The old ideology was to yield to the new, but even the new as a review of it has shown, was not broad enough completely to supplant the old. The essential continuity [pg 218] of Chinese civilization was not to be broken. Democracy as a Western institution could be nothing more than a sham, as the parliaments at Peking had showed; democracy in China had to be not only democracy, but Chinese as well.
It is not, therefore, extraordinarily strange to find the ancient institutions of the Empire surviving by the side of the most extreme methods of popular government. The censorate and the referendum, the examination system and the recall, all could work together in the democracy planned by Sun Yat-sen. Even with the idea of popular rule adopted in the formal Western manner, Sun Yat-sen proposed to continue the idea of natural and ineradicable class differences between men. The Chinese democracy was not to be any mere imitation of the West; it was to be the fundamentally new fusion of Chinese and Western methods, and offered as the solution for the political readjustment of the Chinese society in a world no longer safe for it.
The Four Powers.
Sun Yat-sen divided all men into three categories: the geniuses, the followers, and the unthinking. To reconcile this theory of natural inequality with democracy, he distinguished between ch'üan, the right to rule as sovereign, and nêng, the right to administer as an official. He furthermore considered the state similar to a machine. How should the unthinking, who would possess ch'üan, the right to rule, be granted that right without attempting to usurp nêng?
This was to be accomplished by two means. The Four Powers were to be given to the people, in order to assure their possession of ch'üan. The Five Rights were to assure that the government might be protected in its right to nêng, in its right to have only the most competent officials. Together the Four Powers and the Five Rights implement [pg 219] a scheme of government so novel that Sun Yat-sen himself believed it to be a definite contribution to political method. The learned Jesuit translator of the San Min Chin I does not even term it democracy, but neo-democracy instead.[275]
The Four Powers represent an almost extreme limit of popular control. Sun Yat-sen divided the four into two groups: the first two are powers of the people over the administrators—the power of election and the power of recall; the second two are powers of the people over the laws—the power of initiative and the power of referendum. Having secured the government from undue interference, Sun Yat-sen had no reluctance in giving these powers to the people. He said: “As for our China, since she had no old democratic system, she ought to be able to make very good use of this most recent and excellent invention.”[276]
These four powers are perhaps the most Western element in the whole theory of Sun.
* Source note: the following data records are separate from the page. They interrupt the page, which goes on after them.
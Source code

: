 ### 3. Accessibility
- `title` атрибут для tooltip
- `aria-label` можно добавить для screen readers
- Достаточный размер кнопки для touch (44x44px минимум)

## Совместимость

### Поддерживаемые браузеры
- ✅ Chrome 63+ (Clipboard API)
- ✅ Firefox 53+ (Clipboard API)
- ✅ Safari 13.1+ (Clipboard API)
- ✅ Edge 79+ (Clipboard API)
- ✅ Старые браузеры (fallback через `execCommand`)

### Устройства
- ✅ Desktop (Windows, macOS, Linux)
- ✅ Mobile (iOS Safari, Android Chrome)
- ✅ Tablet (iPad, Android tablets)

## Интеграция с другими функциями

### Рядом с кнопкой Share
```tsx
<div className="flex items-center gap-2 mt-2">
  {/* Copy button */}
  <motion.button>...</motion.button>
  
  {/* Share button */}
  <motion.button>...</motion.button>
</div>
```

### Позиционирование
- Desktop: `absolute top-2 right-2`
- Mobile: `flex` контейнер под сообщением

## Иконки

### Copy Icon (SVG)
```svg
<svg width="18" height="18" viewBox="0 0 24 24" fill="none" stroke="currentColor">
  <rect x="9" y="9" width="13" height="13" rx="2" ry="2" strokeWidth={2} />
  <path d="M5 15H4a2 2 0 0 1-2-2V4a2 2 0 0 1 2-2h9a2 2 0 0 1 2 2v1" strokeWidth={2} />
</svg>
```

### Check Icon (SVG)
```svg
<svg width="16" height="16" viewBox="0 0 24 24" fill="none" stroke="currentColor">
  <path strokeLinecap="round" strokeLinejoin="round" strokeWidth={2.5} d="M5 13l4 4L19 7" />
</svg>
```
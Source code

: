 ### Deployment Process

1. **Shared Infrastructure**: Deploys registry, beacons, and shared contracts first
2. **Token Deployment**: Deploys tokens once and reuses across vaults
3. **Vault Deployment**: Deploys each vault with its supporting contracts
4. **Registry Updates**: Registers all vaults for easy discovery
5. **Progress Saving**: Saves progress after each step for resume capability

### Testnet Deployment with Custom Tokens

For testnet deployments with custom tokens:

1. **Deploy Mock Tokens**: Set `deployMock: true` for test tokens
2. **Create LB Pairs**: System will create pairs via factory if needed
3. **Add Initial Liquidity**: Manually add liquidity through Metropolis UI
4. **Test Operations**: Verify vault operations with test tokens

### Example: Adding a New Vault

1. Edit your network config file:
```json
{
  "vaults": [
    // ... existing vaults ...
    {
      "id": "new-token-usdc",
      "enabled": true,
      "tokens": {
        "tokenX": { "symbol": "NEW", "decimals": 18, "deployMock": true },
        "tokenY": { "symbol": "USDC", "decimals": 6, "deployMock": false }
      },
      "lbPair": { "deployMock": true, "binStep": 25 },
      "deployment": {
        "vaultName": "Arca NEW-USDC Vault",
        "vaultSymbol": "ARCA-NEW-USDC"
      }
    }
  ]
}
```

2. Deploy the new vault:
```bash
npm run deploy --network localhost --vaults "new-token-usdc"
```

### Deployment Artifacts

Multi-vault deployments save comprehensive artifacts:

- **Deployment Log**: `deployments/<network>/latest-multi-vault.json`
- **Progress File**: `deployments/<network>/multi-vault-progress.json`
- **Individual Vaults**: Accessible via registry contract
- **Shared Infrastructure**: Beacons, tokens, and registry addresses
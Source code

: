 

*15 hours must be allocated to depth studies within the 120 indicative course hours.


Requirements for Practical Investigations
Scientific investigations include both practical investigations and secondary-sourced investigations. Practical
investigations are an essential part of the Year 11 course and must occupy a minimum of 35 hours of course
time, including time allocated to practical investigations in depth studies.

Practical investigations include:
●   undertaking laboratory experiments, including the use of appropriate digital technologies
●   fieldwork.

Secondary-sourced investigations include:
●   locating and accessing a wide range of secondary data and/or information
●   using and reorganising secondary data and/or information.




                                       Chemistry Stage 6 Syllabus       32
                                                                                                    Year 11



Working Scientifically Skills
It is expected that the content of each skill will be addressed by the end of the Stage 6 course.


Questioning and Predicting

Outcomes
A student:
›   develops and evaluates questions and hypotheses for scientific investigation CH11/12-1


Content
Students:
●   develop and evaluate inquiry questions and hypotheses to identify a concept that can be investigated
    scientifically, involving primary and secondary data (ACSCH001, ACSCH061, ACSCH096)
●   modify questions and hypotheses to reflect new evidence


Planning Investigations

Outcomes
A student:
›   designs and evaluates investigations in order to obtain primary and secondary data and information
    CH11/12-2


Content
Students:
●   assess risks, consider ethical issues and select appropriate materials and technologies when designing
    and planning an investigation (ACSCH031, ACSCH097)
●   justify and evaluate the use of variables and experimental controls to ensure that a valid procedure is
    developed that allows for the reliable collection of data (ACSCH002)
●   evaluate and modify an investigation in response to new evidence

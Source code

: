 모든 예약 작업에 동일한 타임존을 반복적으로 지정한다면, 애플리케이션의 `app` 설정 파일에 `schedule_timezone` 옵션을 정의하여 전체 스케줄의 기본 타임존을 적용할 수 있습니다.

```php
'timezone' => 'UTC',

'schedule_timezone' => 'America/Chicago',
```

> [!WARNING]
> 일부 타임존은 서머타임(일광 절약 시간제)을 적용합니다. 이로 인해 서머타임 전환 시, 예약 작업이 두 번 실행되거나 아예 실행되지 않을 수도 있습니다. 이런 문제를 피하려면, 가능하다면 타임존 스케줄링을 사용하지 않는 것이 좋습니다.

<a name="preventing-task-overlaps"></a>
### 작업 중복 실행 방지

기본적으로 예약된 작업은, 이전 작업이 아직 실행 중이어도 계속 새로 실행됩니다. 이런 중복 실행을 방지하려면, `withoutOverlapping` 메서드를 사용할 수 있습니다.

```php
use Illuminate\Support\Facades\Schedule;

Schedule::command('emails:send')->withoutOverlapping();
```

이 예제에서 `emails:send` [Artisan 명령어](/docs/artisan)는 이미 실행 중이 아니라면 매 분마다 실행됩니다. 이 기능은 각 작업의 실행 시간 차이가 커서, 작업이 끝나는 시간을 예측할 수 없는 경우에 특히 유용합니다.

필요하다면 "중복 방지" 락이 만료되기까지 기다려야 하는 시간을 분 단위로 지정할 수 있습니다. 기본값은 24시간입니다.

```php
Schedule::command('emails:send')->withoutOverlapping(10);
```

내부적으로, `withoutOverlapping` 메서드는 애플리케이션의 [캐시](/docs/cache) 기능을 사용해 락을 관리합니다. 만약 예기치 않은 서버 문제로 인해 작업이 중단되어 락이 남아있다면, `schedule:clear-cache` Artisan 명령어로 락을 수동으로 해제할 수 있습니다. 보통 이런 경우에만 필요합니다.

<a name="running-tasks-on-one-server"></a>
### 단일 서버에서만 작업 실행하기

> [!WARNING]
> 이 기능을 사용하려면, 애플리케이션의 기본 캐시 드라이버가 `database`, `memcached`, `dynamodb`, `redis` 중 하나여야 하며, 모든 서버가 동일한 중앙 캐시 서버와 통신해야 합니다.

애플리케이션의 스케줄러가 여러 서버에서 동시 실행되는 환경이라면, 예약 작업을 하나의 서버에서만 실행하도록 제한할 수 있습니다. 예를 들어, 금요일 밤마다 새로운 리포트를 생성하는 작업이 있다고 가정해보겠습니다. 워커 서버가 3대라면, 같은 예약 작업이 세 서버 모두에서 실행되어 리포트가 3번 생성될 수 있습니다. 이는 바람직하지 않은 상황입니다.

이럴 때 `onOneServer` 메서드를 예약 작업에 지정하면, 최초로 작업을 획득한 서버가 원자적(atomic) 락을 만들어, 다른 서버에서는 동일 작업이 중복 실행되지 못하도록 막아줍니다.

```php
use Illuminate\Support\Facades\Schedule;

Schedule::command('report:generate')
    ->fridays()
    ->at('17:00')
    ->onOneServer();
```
History does not record the technique by which the Chinese chose Yao to be their Emperor, and even where actions comparable to elections were performed, it was not by use of the ballot-box or the voting machine, or drilling on an appointed field. The Chinese way of getting things done never tended that much to formality. A man who wanted to be a village head might be quietly chosen head by a cabal of the most influential persons, or at a meeting of many of the villagers. He might even decide to be head, and act as head, in the hope that people would pay attention to him and think that he was head. The Four Powers represent [pg 220] a distinct innovation in Chinese politics for, apart from a few ridiculous comic-opera performances under the first Republic, and the spurious plebiscite on the attempted usurpation of Yüan Shih-k'ai, the voting method has been a technique unknown in China. It is distinctly Western.
Another distinction may be made with a certain degree of reservation and hesitancy. It is this: the Chinese, without the elaborate system of expedient fictions which the West terms juristic law, were and are unable to conceive of corporate action. A law passed by the Peking parliament was not passed by the dictator in parliament, or the people in parliament; it was simply passed by parliament, and was parliament's responsibility. The only kind of law that the people could pass would be one upon which they themselves had voted.
Seen in this light, the Four Powers assume a further significance greater than the Western political scientist might attribute to them. In America there is little difference between a law which the people of Oregon pass in the legislature, and one which they pass in a referendum. To the Chinese there is all the difference in the world. The one is an act of the government, and not of the people; the other, the act of the people, and not of the government. The people may have powers over the government, but never, by the wildest swing of imagination, can they discover themselves personified in it. A Chinese democracy is almost a dyarchy of majority and officialdom, the one revising and checking the other.